Une forte lumière, du sang, des pleurs, des cris. Première bouffée d’air. La vie.

 

Mai 1983, Little Creek, Virginie

L’école. Sortie du cocon. Seule face à tous ces sourires. Deuxième épreuve de la vie. Maman. Serrer fort. Premier éloignement, premiers déchirements. Inquiétude grimée. Pleurs étouffés.

 

Septembre 1988, Meridian, Floride

« Pourquoi je dois y aller maman ?

–       Parce que tu as bobo et qu’il faut te soigner vite mon lapin.

–       Mais j’ai trop peur et tu seras même pas là !

–       J’attendrai juste derrière la porte et je serai là à ton réveil. Tu ne sentiras rien du tout !

–       Et c’est sûr qu’ils savent quel bout il faut enlever dans mon ventre ?

–       Oui, c’est promis. Allez, les infirmières et le docteur sont prêts. Courage ma petite fille,
je t’aime.

–       Tu m’aimes comment ?

–       Plus grand que l’univers. »

 

Octobre 1993, Meridian, Floride

Papa,

Dis-moi qui tu es. De toi, je connais ton uniforme et le surnom que les autres te donnent : Capitaine. À treize ans, est-ce qu’on doit déjà vivre comme les grands ? Est-ce que j’ai mal appris mes leçons‍‍ ? Car j’ai un peu de mal à vivre. Ou alors j’ai pas bien compris. Pourquoi tu n’es jamais là quand je souffle mes bougies ? Pourquoi les autres vont à la pêche avec papa le dimanche et pas moi ? J’aimerais que tu me serres fort la nuit quand je rêve en noir, que tu me dises que le soleil sera plus fort que les nuages.
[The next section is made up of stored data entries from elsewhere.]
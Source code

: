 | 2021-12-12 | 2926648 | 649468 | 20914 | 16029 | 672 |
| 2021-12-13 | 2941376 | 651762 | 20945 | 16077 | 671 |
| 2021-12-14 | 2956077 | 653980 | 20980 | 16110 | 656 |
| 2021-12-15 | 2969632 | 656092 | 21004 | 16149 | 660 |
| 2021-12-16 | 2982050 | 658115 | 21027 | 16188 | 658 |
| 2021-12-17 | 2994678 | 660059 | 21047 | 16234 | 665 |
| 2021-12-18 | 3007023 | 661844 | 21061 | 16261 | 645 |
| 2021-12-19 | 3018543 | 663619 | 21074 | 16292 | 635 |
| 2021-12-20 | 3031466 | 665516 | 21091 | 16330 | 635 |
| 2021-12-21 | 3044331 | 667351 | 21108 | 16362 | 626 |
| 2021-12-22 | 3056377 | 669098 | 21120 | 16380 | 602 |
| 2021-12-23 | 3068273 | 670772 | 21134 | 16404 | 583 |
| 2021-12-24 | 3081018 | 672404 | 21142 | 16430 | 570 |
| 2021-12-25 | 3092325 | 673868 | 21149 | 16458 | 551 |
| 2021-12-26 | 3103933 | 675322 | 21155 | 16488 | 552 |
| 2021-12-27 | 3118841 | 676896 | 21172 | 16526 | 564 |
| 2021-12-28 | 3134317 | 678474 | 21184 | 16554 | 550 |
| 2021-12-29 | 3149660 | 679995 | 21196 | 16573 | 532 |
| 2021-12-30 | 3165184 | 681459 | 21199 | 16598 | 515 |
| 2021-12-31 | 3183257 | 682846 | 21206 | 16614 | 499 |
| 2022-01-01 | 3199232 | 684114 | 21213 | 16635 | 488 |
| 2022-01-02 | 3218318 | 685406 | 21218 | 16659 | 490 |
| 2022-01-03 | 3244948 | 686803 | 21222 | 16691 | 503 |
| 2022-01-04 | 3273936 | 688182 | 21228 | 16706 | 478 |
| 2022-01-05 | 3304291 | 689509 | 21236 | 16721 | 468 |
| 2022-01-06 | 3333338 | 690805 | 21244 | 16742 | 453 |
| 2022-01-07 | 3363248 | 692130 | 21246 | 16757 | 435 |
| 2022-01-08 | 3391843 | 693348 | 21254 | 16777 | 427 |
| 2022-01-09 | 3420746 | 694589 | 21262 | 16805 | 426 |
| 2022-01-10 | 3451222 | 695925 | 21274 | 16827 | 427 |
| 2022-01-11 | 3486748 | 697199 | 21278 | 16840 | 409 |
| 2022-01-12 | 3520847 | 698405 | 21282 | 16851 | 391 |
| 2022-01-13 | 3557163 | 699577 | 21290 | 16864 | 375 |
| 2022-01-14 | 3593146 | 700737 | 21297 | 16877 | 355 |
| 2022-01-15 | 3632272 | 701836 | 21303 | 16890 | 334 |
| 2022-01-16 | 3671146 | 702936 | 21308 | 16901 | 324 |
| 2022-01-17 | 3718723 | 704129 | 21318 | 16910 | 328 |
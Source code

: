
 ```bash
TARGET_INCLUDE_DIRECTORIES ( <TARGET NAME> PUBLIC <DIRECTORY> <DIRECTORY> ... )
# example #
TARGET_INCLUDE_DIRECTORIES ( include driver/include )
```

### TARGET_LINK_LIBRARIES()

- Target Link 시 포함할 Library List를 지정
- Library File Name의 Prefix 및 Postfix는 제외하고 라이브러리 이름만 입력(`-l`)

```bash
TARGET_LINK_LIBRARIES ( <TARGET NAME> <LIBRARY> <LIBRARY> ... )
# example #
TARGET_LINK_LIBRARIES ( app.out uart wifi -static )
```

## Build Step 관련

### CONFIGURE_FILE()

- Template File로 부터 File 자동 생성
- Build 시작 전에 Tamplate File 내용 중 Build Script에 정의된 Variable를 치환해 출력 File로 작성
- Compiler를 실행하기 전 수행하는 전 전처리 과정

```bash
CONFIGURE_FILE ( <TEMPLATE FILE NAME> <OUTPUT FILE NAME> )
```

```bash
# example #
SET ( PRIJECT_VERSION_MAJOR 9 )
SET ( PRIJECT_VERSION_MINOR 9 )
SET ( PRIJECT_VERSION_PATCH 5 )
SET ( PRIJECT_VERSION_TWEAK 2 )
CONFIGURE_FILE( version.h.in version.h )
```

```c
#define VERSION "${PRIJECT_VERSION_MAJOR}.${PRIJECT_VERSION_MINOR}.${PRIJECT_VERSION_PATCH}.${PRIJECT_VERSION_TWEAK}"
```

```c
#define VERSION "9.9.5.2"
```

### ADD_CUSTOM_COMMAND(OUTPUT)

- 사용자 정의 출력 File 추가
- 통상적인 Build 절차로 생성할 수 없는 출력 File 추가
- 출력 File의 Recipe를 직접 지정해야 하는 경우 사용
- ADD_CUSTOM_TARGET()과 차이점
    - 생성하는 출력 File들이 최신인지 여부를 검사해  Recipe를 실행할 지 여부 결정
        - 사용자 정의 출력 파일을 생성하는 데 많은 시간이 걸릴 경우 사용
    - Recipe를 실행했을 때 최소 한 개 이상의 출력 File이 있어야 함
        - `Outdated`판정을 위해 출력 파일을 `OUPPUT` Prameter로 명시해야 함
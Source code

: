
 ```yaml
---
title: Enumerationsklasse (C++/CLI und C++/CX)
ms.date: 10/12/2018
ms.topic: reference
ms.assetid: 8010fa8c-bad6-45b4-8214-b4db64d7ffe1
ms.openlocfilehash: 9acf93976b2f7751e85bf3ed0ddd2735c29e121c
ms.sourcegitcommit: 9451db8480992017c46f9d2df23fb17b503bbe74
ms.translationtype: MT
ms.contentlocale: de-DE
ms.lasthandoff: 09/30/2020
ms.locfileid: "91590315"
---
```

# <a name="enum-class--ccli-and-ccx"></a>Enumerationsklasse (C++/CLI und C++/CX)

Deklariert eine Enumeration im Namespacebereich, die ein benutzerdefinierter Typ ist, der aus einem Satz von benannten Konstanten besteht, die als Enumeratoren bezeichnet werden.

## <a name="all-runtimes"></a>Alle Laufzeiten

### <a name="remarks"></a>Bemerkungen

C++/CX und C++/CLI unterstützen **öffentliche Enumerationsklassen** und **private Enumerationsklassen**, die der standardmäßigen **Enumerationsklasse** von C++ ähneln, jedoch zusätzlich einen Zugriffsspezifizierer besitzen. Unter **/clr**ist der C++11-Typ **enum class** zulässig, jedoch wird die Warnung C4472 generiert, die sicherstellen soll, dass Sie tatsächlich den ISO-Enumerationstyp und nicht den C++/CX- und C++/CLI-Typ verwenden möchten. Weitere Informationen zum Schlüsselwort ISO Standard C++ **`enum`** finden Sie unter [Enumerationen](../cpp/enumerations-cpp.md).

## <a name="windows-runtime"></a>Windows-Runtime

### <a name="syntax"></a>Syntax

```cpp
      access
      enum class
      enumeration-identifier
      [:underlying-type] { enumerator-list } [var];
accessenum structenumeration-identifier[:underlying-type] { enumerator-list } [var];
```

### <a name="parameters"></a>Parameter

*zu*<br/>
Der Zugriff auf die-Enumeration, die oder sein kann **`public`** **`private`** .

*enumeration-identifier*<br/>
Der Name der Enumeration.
Papa, c’est parce que je suis pas assez jolie que tu m’aimes pas ?

 

Août 1994, New London, Connecticut

Les copines. Les bêtises. Les garçons. Rire. Partager. Refaire le monde. Rêver très fort. Se couper la frange qui fait bébé. Se croire invincible. Manger des bonbons avant le dîner. Ne jamais se peser. Faire des grimaces à la caméra. Chanter n’importe quoi en anglais. Imiter les grands. Se moquer gentiment.

 

Février 1997, New London, Connecticut

Devenir une femme.

 

Juillet 1997, Cherbourg, France

Deux ans. Pas plus. Stade trop avancé. Chimiothérapie. Perte de tout : cheveux, poids, force, espoir, avenir. Maman.

 

Juin 1998, Cherbourg, France

Maggie,

Il y a 18 ans aujourd’hui, la vie m’offrait son plus beau cadeau. Un joyau sans prix que je n’ai cessé de protéger contre mon cœur depuis. Tu as beau être une adulte aux yeux de la loi, il te reste tant de choses à apprendre mon bébé. Tu as la vie devant toi. Tu vas vivre des moments magiques, des joies sans nom que tu voudras ancrer dans ta mémoire pour être sûre de ne jamais les oublier. Profite de ces moments-là, ils sont si précieux. Mon plus grand regret est de ne pas être là pour en être témoin. Tu auras aussi des peines, c’est inévitable ma puce. Je ne te le cache pas, tu auras mal, tu verseras des larmes, tu voudras baisser les bras. Mais cela fait partie de la vie, n’essaye pas de lutter contre. Je veux m’assurer que tu seras bien armée pour l’affronter. Je veux que tu vives en battante, en n’oubliant jamais qui tu es. Non, ne l’oublie pas. Celle que tu es, cette sensibilité que tu préfères camoufler est ce que tu as de plus précieux. Tu es capable d’accomplir de grandes choses, si seulement tu crois en toi et en tes rêves. Le secret est de garder la tête haute et le cœur accroché. Tu es ma plus belle victoire, celle qui dépasse toutes les espérances. Je t’aime ma petite fille, plus que ma propre vie.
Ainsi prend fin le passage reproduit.